Bud noticed the instantly empty feeling of the house when she was left alone. She had known that Cann was a big guy surrounded by a big invisible presence, but experiencing the difference in atmospheric environment after that presence withdrew was breathtaking.
That’s what they mean when people talk about someone being a force of nature,she thought.
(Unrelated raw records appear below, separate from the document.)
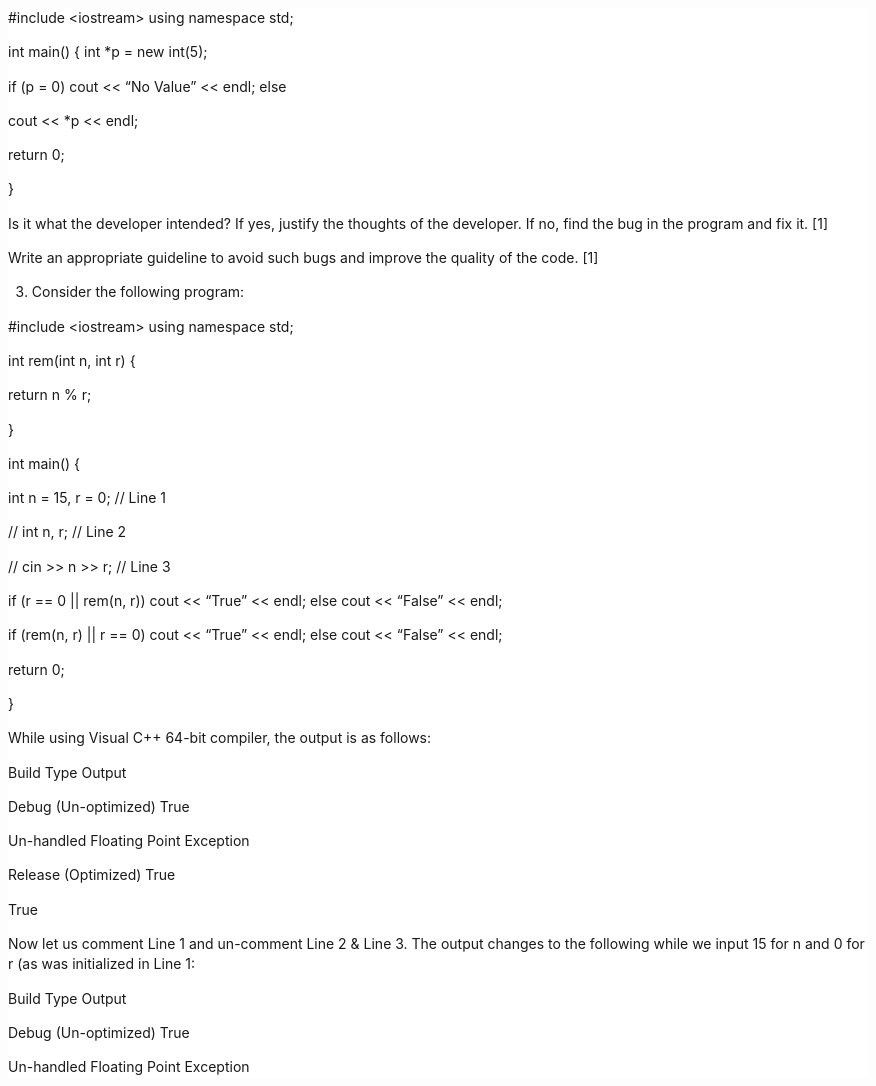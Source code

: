 #include &lt;iostream&gt; using namespace std;

int main() { int *p = new int(5);

if (p = 0) cout &lt;&lt; “No Value” &lt;&lt; endl; else

cout &lt;&lt; *p &lt;&lt; endl;

return 0;

}

Is it what the developer intended? If yes, justify the thoughts of the developer. If no, find the bug in the program and fix it. [1]

Write an appropriate guideline to avoid such bugs and improve the quality of the code. [1]

3. Consider the following program:

#include &lt;iostream&gt; using namespace std;

int rem(int n, int r) {

return n % r;

}

int main() {

int n = 15, r = 0; // Line 1

// int n, r; // Line 2

// cin &gt;&gt; n &gt;&gt; r; // Line 3

if (r == 0 || rem(n, r)) cout &lt;&lt; “True” &lt;&lt; endl; else cout &lt;&lt; “False” &lt;&lt; endl;

if (rem(n, r) || r == 0) cout &lt;&lt; “True” &lt;&lt; endl; else cout &lt;&lt; “False” &lt;&lt; endl;

return 0;

}

While using Visual C++ 64-bit compiler, the output is as follows:

Build Type Output

Debug (Un-optimized) True

Un-handled Floating Point Exception

Release (Optimized) True

True

Now let us comment Line 1 and un-comment Line 2 &amp; Line 3. The output changes to the following while we input 15 for n and 0 for r (as was initialized in Line 1:

Build Type Output

Debug (Un-optimized) True

Un-handled Floating Point Exception
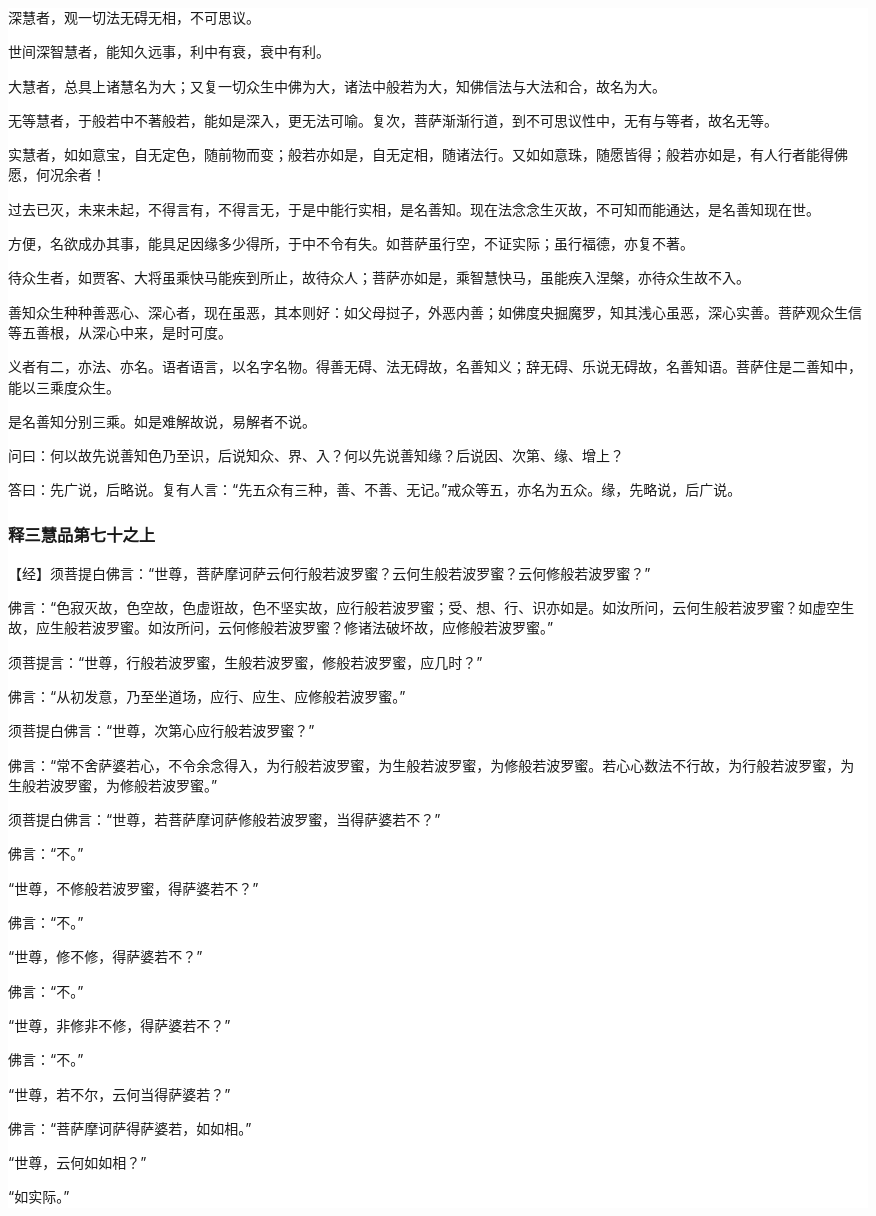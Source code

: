 深慧者，观一切法无碍无相，不可思议。

世间深智慧者，能知久远事，利中有衰，衰中有利。

大慧者，总具上诸慧名为大；又复一切众生中佛为大，诸法中般若为大，知佛信法与大法和合，故名为大。

无等慧者，于般若中不著般若，能如是深入，更无法可喻。复次，菩萨渐渐行道，到不可思议性中，无有与等者，故名无等。

实慧者，如如意宝，自无定色，随前物而变；般若亦如是，自无定相，随诸法行。又如如意珠，随愿皆得；般若亦如是，有人行者能得佛愿，何况余者！

过去已灭，未来未起，不得言有，不得言无，于是中能行实相，是名善知。现在法念念生灭故，不可知而能通达，是名善知现在世。

方便，名欲成办其事，能具足因缘多少得所，于中不令有失。如菩萨虽行空，不证实际；虽行福德，亦复不著。

待众生者，如贾客、大将虽乘快马能疾到所止，故待众人；菩萨亦如是，乘智慧快马，虽能疾入涅槃，亦待众生故不入。

善知众生种种善恶心、深心者，现在虽恶，其本则好：如父母挝子，外恶内善；如佛度央掘魔罗，知其浅心虽恶，深心实善。菩萨观众生信等五善根，从深心中来，是时可度。

义者有二，亦法、亦名。语者语言，以名字名物。得善无碍、法无碍故，名善知义；辞无碍、乐说无碍故，名善知语。菩萨住是二善知中，能以三乘度众生。

是名善知分别三乘。如是难解故说，易解者不说。

问曰：何以故先说善知色乃至识，后说知众、界、入？何以先说善知缘？后说因、次第、缘、增上？

答曰：先广说，后略说。复有人言：“先五众有三种，善、不善、无记。”戒众等五，亦名为五众。缘，先略说，后广说。

### 释三慧品第七十之上

【经】须菩提白佛言：“世尊，菩萨摩诃萨云何行般若波罗蜜？云何生般若波罗蜜？云何修般若波罗蜜？”

佛言：“色寂灭故，色空故，色虚诳故，色不坚实故，应行般若波罗蜜；受、想、行、识亦如是。如汝所问，云何生般若波罗蜜？如虚空生故，应生般若波罗蜜。如汝所问，云何修般若波罗蜜？修诸法破坏故，应修般若波罗蜜。”

须菩提言：“世尊，行般若波罗蜜，生般若波罗蜜，修般若波罗蜜，应几时？”

佛言：“从初发意，乃至坐道场，应行、应生、应修般若波罗蜜。”

须菩提白佛言：“世尊，次第心应行般若波罗蜜？”

佛言：“常不舍萨婆若心，不令余念得入，为行般若波罗蜜，为生般若波罗蜜，为修般若波罗蜜。若心心数法不行故，为行般若波罗蜜，为生般若波罗蜜，为修般若波罗蜜。”

须菩提白佛言：“世尊，若菩萨摩诃萨修般若波罗蜜，当得萨婆若不？”

佛言：“不。”

“世尊，不修般若波罗蜜，得萨婆若不？”

佛言：“不。”

“世尊，修不修，得萨婆若不？”

佛言：“不。”

“世尊，非修非不修，得萨婆若不？”

佛言：“不。”

“世尊，若不尔，云何当得萨婆若？”

佛言：“菩萨摩诃萨得萨婆若，如如相。”

“世尊，云何如如相？”

“如实际。”
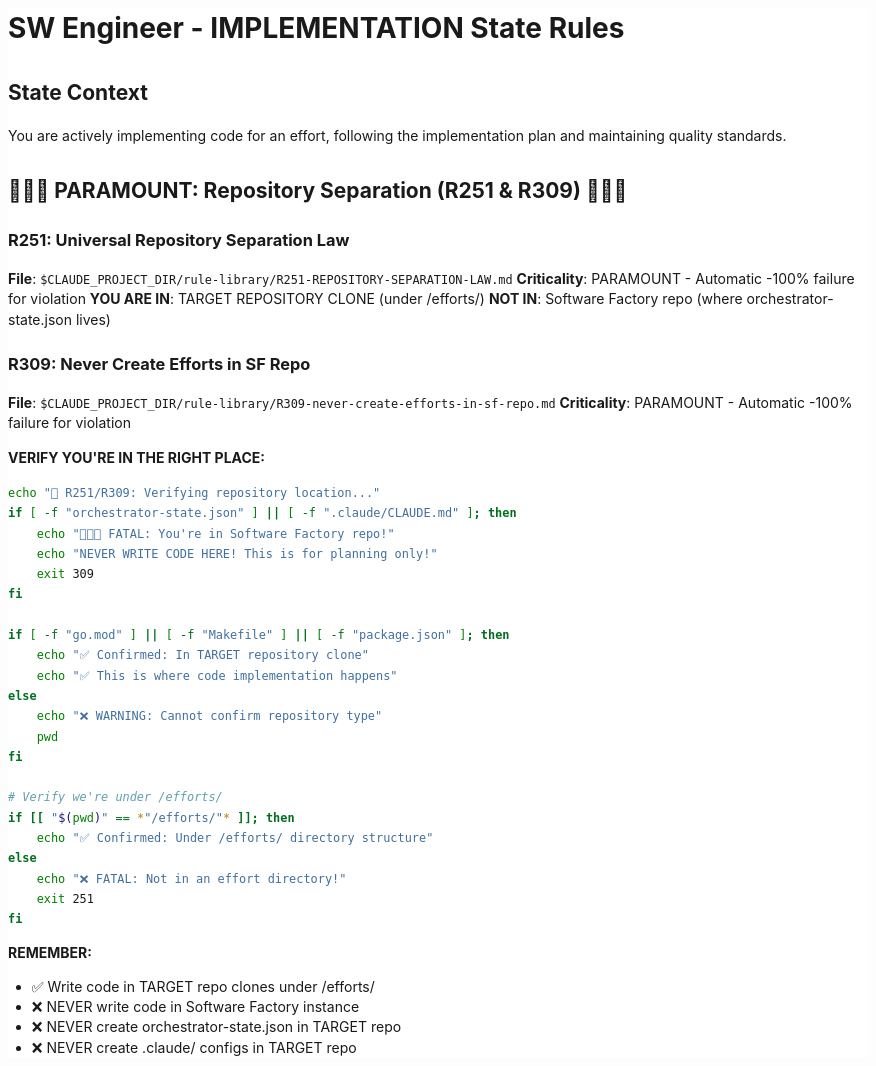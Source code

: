 # SW Engineer - IMPLEMENTATION State Rules

## State Context
You are actively implementing code for an effort, following the implementation plan and maintaining quality standards.

## 🔴🔴🔴 PARAMOUNT: Repository Separation (R251 & R309) 🔴🔴🔴

### R251: Universal Repository Separation Law
**File**: `$CLAUDE_PROJECT_DIR/rule-library/R251-REPOSITORY-SEPARATION-LAW.md`
**Criticality**: PARAMOUNT - Automatic -100% failure for violation
**YOU ARE IN**: TARGET REPOSITORY CLONE (under /efforts/)
**NOT IN**: Software Factory repo (where orchestrator-state.json lives)

### R309: Never Create Efforts in SF Repo
**File**: `$CLAUDE_PROJECT_DIR/rule-library/R309-never-create-efforts-in-sf-repo.md`
**Criticality**: PARAMOUNT - Automatic -100% failure for violation

**VERIFY YOU'RE IN THE RIGHT PLACE:**
```bash
echo "🔴 R251/R309: Verifying repository location..."
if [ -f "orchestrator-state.json" ] || [ -f ".claude/CLAUDE.md" ]; then
    echo "🔴🔴🔴 FATAL: You're in Software Factory repo!"
    echo "NEVER WRITE CODE HERE! This is for planning only!"
    exit 309
fi

if [ -f "go.mod" ] || [ -f "Makefile" ] || [ -f "package.json" ]; then
    echo "✅ Confirmed: In TARGET repository clone"
    echo "✅ This is where code implementation happens"
else
    echo "❌ WARNING: Cannot confirm repository type"
    pwd
fi

# Verify we're under /efforts/
if [[ "$(pwd)" == *"/efforts/"* ]]; then
    echo "✅ Confirmed: Under /efforts/ directory structure"
else
    echo "❌ FATAL: Not in an effort directory!"
    exit 251
fi
```

**REMEMBER:**
- ✅ Write code in TARGET repo clones under /efforts/
- ❌ NEVER write code in Software Factory instance
- ❌ NEVER create orchestrator-state.json in TARGET repo
- ❌ NEVER create .claude/ configs in TARGET repo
She crawled under the quilts and stared at the fire. Even though Cann wasn’t in the house, knowing he was close by gave her a sense of peace and security like she’d never known. As drowsiness began to claim her, she admonished herself not to get attached. Cannon Johns was a man unlike any she’d ever known or known of. But her time with him was temporary. Six days. And she couldn’t get attached.
Something woke her hours later. Still facing the fire, she opened her eyes a slit and watched Cann as he zipped up a black backpack before setting it by the front door. She watched as he undressed, draping his clothes over the cowhide sofa until he was wearing nothing but dark boxers. He was magnificently larger than life clothed or unclothed. He was no Abercrombie model. There was not the slightest hint of softness anywhere on the planes of his body or in his expression. He was hard. Rugged.
When he turned toward the bunk bed, she shut her eyes. When the bunk moved as he pulled himself up, she smiled. She didn’t know why. There was no reason for it.
Bud’s first thought, before she even opened her eyes, was that bacon was cooking and that it might possibly be one of the world’s best aromas. She turned over to see what was going on.
Cann was crouched in front of the hearth tending to breakfast.
She got to her feet quietly and ran to the bathroom before he could see that, when she first woke up, she looked more like a zombie than a young woman coming into her prime. As she slammed the door behind her, she heard him say, “Mornin’.”
She’d stowed her bag in the bath because it made more sense to keep everything there. After brushing her teeth, she tamed the hair that had still been damp when she’d gone to bed, by wetting it and pulling it into French braids. She hadn’t worn makeup for the past two days. She told herself she was going for the wholesome outdoorsy look.
The jeans Maria bought her were slightly baggy, but the chance of having them fit perfectly without trying on was essentially nil. All things considered, too big was better than too small. She pulled the long-sleeved knit Henley over her head. It was a lavender blue that made her eyes pop. Not that she was interested in such things.